B. March 19, 1959 in Sopot. Malinowska studied painting at the State Higher School of Visual Arts in Gdańsk, where she received a diploma in 1986 from the Faculty of Painting, Graphic Art and Sculpture. Between 1996 and 2007, the artist worked with Marek Kijewski in the duo Kijewski/Kocur. They explored the space of broadly understood contemporary visual culture and mass culture by applying their own strategy of SSS: surfing, scanning, sampling. These terms originate from the language of Internet users as well as producers of rap, hip-hop, and techno music, who rely heavily on musical samples from other pieces. The duo created their works with the use of “non-artistic” materials and found objects, such as colorful candies, balls, and Lego bricks. They also created neon signs.

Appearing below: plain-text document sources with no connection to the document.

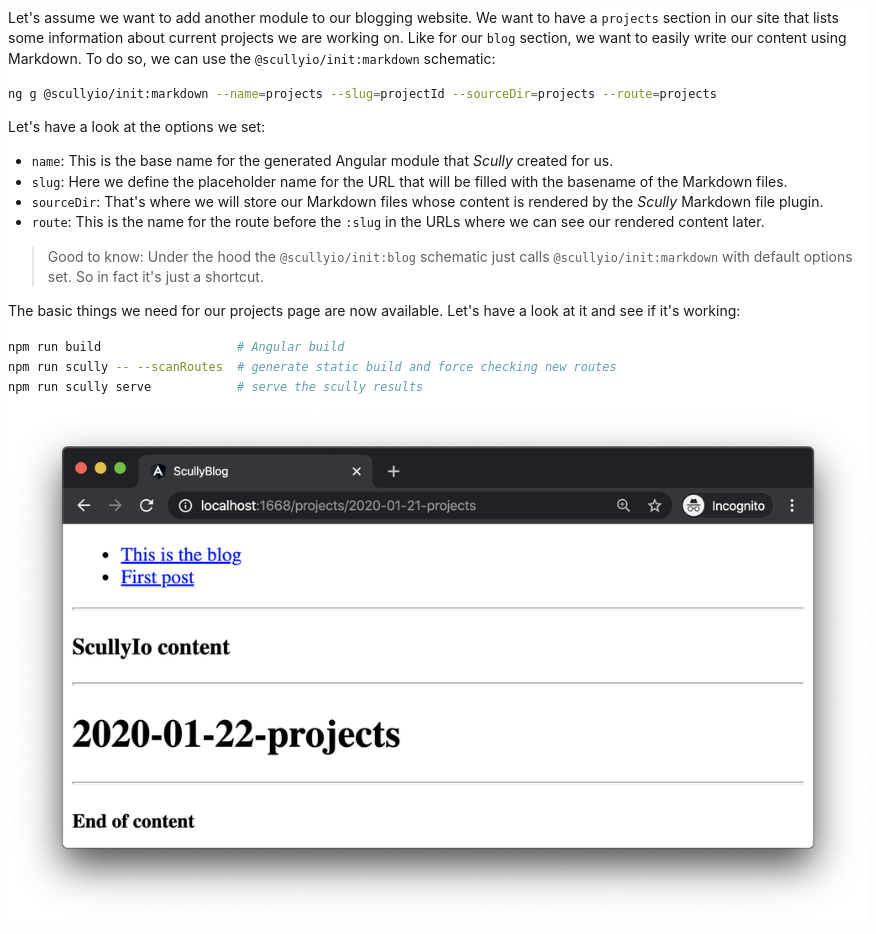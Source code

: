 Let's assume we want to add another module to our blogging website.
We want to have a `projects` section in our site that lists some information about current projects we are working on.
Like for our `blog` section, we want to easily write our content using Markdown.
To do so, we can use the `@scullyio/init:markdown` schematic:

```bash
ng g @scullyio/init:markdown --name=projects --slug=projectId --sourceDir=projects --route=projects
```

Let's have a look at the options we set:

- `name`: This is the base name for the generated Angular module that _Scully_ created for us.
- `slug`: Here we define the placeholder name for the URL that will be filled with the basename of the Markdown files.
- `sourceDir`: That's where we will store our Markdown files whose content is rendered by the _Scully_ Markdown file plugin.
- `route`: This is the name for the route before the `:slug` in the URLs where we can see our rendered content later.

> Good to know: Under the hood the `@scullyio/init:blog` schematic just calls `@scullyio/init:markdown` with default options set. So in fact it's just a shortcut.

The basic things we need for our projects page are now available.
Let's have a look at it and see if it's working:

```bash
npm run build                   # Angular build
npm run scully -- --scanRoutes  # generate static build and force checking new routes
npm run scully serve            # serve the scully results
```

![the initial projects post generated with the Markdown schematic](images/blog/scully/scully-markdown-projects.png)
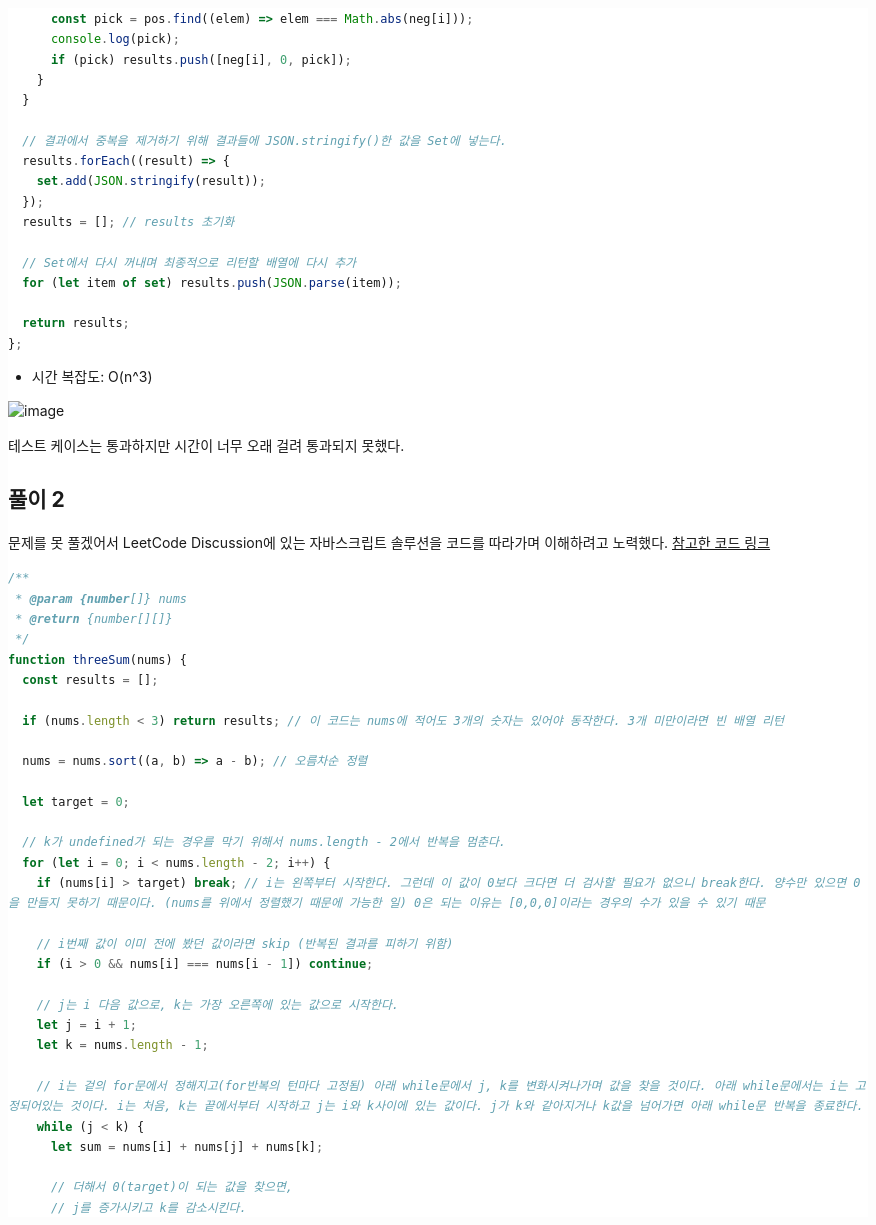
 ```js
      const pick = pos.find((elem) => elem === Math.abs(neg[i]));
      console.log(pick);
      if (pick) results.push([neg[i], 0, pick]);
    }
  }

  // 결과에서 중복을 제거하기 위해 결과들에 JSON.stringify()한 값을 Set에 넣는다.
  results.forEach((result) => {
    set.add(JSON.stringify(result));
  });
  results = []; // results 초기화

  // Set에서 다시 꺼내며 최종적으로 리턴할 배열에 다시 추가
  for (let item of set) results.push(JSON.parse(item));

  return results;
};
```

- 시간 복잡도: O(n^3)

![image](https://user-images.githubusercontent.com/33214449/131703692-695ffde7-9bbd-4226-9289-4f026f1e01cb.png)

테스트 케이스는 통과하지만 시간이 너무 오래 걸려 통과되지 못했다.

## 풀이 2

문제를 못 풀겠어서 LeetCode Discussion에 있는 자바스크립트 솔루션을 코드를 따라가며 이해하려고 노력했다.
[참고한 코드 링크](https://leetcode.com/problems/3sum/discuss/281302/JavaScript-with-lots-of-explanatory-comments!)

```js
/**
 * @param {number[]} nums
 * @return {number[][]}
 */
function threeSum(nums) {
  const results = [];

  if (nums.length < 3) return results; // 이 코드는 nums에 적어도 3개의 숫자는 있어야 동작한다. 3개 미만이라면 빈 배열 리턴

  nums = nums.sort((a, b) => a - b); // 오름차순 정렬

  let target = 0;

  // k가 undefined가 되는 경우를 막기 위해서 nums.length - 2에서 반복을 멈춘다.
  for (let i = 0; i < nums.length - 2; i++) {
    if (nums[i] > target) break; // i는 왼쪽부터 시작한다. 그런데 이 값이 0보다 크다면 더 검사할 필요가 없으니 break한다. 양수만 있으면 0을 만들지 못하기 때문이다. (nums를 위에서 정렬했기 때문에 가능한 일) 0은 되는 이유는 [0,0,0]이라는 경우의 수가 있을 수 있기 때문

    // i번째 값이 이미 전에 봤던 값이라면 skip (반복된 결과를 피하기 위함)
    if (i > 0 && nums[i] === nums[i - 1]) continue;

    // j는 i 다음 값으로, k는 가장 오른쪽에 있는 값으로 시작한다.
    let j = i + 1;
    let k = nums.length - 1;

    // i는 겉의 for문에서 정해지고(for반복의 턴마다 고정됨) 아래 while문에서 j, k를 변화시켜나가며 값을 찾을 것이다. 아래 while문에서는 i는 고정되어있는 것이다. i는 처음, k는 끝에서부터 시작하고 j는 i와 k사이에 있는 값이다. j가 k와 같아지거나 k값을 넘어가면 아래 while문 반복을 종료한다.
    while (j < k) {
      let sum = nums[i] + nums[j] + nums[k];

      // 더해서 0(target)이 되는 값을 찾으면,
      // j를 증가시키고 k를 감소시킨다.
```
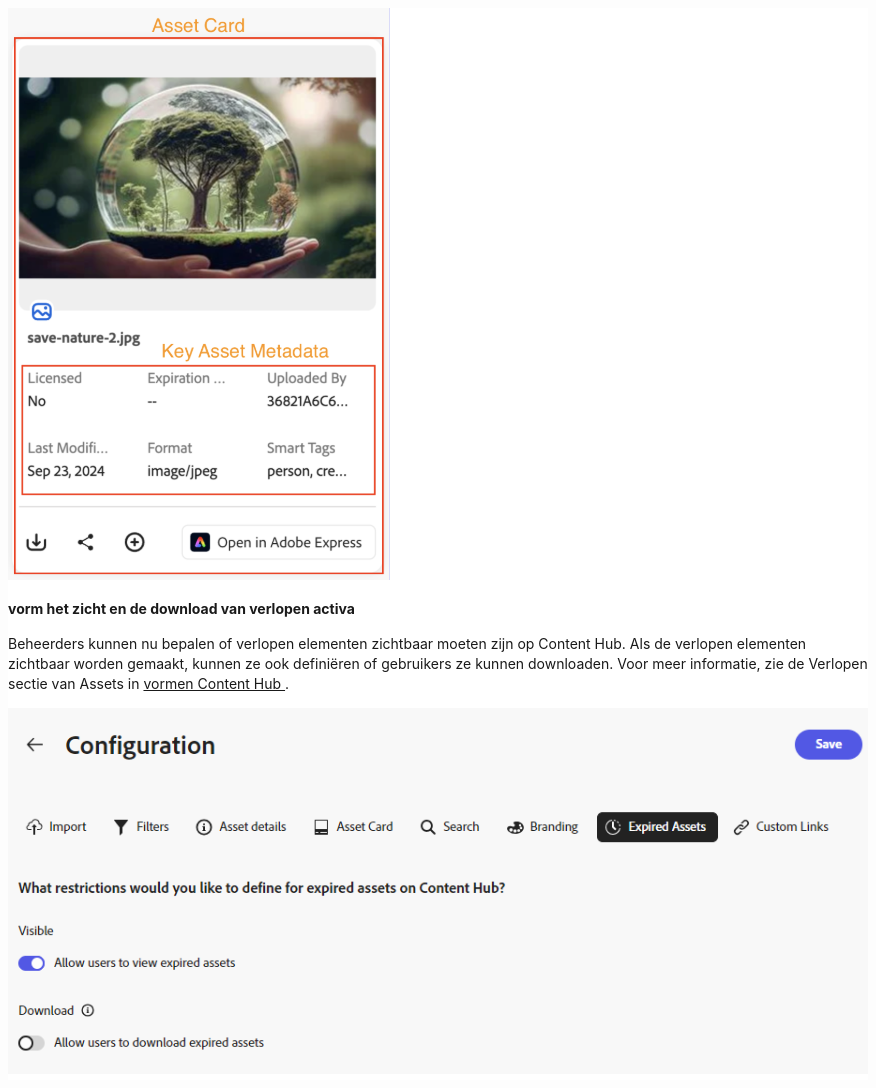 ![ zeer belangrijke meta-gegevens op de Kaart van Activa ](/help/assets/assets/asset-card-key-metadata.png)

**vorm het zicht en de download van verlopen activa**

Beheerders kunnen nu bepalen of verlopen elementen zichtbaar moeten zijn op Content Hub. Als de verlopen elementen zichtbaar worden gemaakt, kunnen ze ook definiëren of gebruikers ze kunnen downloaden. Voor meer informatie, zie de Verlopen sectie van Assets in [ vormen Content Hub ](/help/assets/configure-content-hub-ui-options.md#expired-assets-content-hub).

![ Verlopen activa op Content Hub ](/help/assets/assets/expired-assets-content-hub.png)
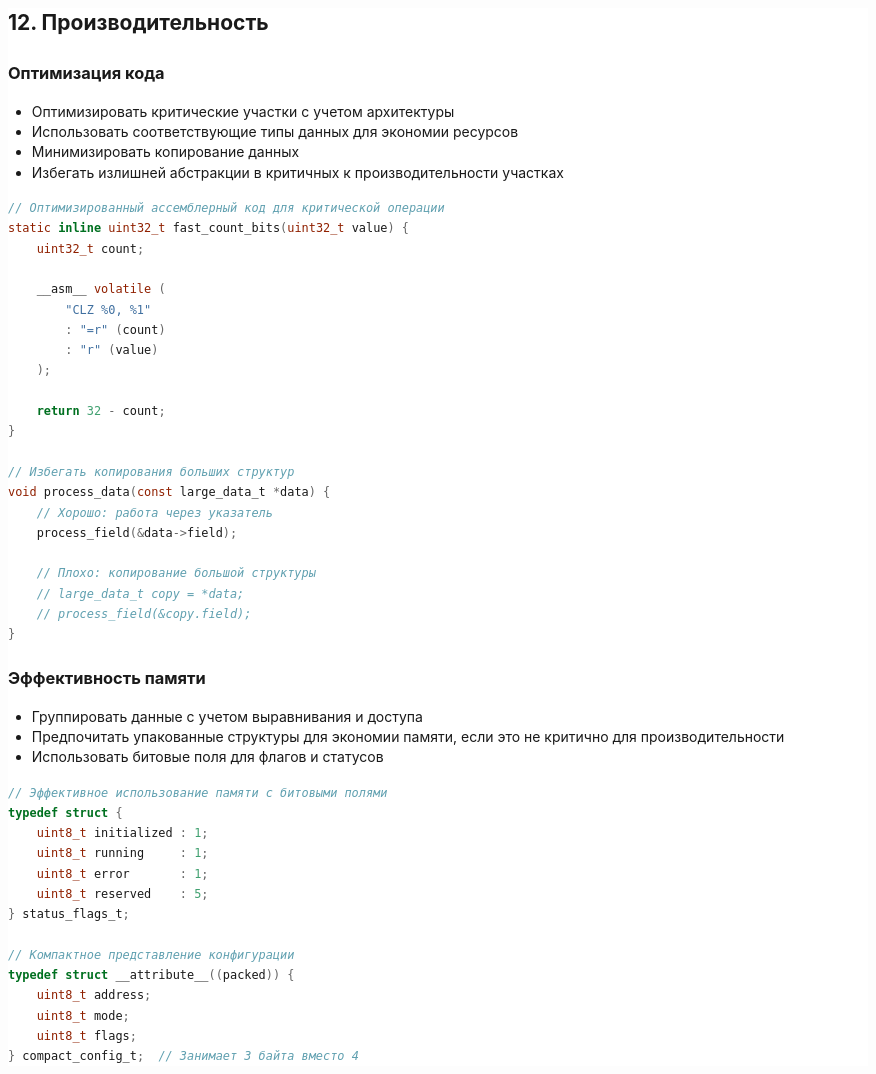 
## 12. Производительность

### Оптимизация кода

- Оптимизировать критические участки с учетом архитектуры
- Использовать соответствующие типы данных для экономии ресурсов
- Минимизировать копирование данных
- Избегать излишней абстракции в критичных к производительности участках

```c
// Оптимизированный ассемблерный код для критической операции
static inline uint32_t fast_count_bits(uint32_t value) {
    uint32_t count;
    
    __asm__ volatile (
        "CLZ %0, %1"
        : "=r" (count)
        : "r" (value)
    );
    
    return 32 - count;
}

// Избегать копирования больших структур
void process_data(const large_data_t *data) {
    // Хорошо: работа через указатель
    process_field(&data->field);
    
    // Плохо: копирование большой структуры
    // large_data_t copy = *data;
    // process_field(&copy.field);
}
```

### Эффективность памяти

- Группировать данные с учетом выравнивания и доступа
- Предпочитать упакованные структуры для экономии памяти, если это не критично для производительности
- Использовать битовые поля для флагов и статусов

```c
// Эффективное использование памяти с битовыми полями
typedef struct {
    uint8_t initialized : 1;
    uint8_t running     : 1;
    uint8_t error       : 1;
    uint8_t reserved    : 5;
} status_flags_t;

// Компактное представление конфигурации
typedef struct __attribute__((packed)) {
    uint8_t address;
    uint8_t mode;
    uint8_t flags;
} compact_config_t;  // Занимает 3 байта вместо 4
```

Małgorzata Malinowska/Kocur, Whosoever Possesses the Holy Lance, Holds in his Hands the Destiny of the World, 2015, sculpture
The work was created as a commission for the decoration of the Holy Sepulchre at the Church of St. Joseph of the Visitationists in Warsaw—a yearly custom cultivated in many parishes. The artist’s work is animated by her reflection on the limits of the impact of devotional kitsch—on the tension that arises when the cross, an object of cult that carries a specific message, becomes an object that is thoughtlessly reproduced.
Malinowska’s interest focuses the way the holy symbol is processed in contemporary sacral popular culture: akin to most gadgets, an item manufactured in China. In the context of the mutual permeation of faith and culture, the artist seems to enquire about aesthetic blasphemy, which is fascinating and repulsive at the same time.
The multiplication of a formally trivialized element results in a sculpture that makes use of its pop-cultural ambiguity in order to convey a message about the sacred sphere in Poland today. The accumulation of lights, each in the shape of the cross, appears to suggest collective prayer (regardless of one’s religious denomination), which serves the faithful to express their longings, fears, and desires.
When the sculpture functioned as the main feature of the Holy Sepulchre in the aforementioned church, it became an object of profound adoration by the faithful, who prayed passionately facing the light cast by the work—a form made of aesthetically ambiguous elements. In this case, the spiritual charge of the used symbol prevailed and “neutralized” the material layer.
Inspired by the blade of the lance of St. Maurice, the form of the work references a broadly known relic, which stirs intense religious feelings in Catholicism, and, at the same time, stands as a symbol of power. Power is understood here in a two-fold way: as earthly agency which uses a religious symbol as an imperative that legitimizes its acts; and, perhaps above all, as the power of the religious community when the non-material value of the relic is transformed into a value that binds the entire community.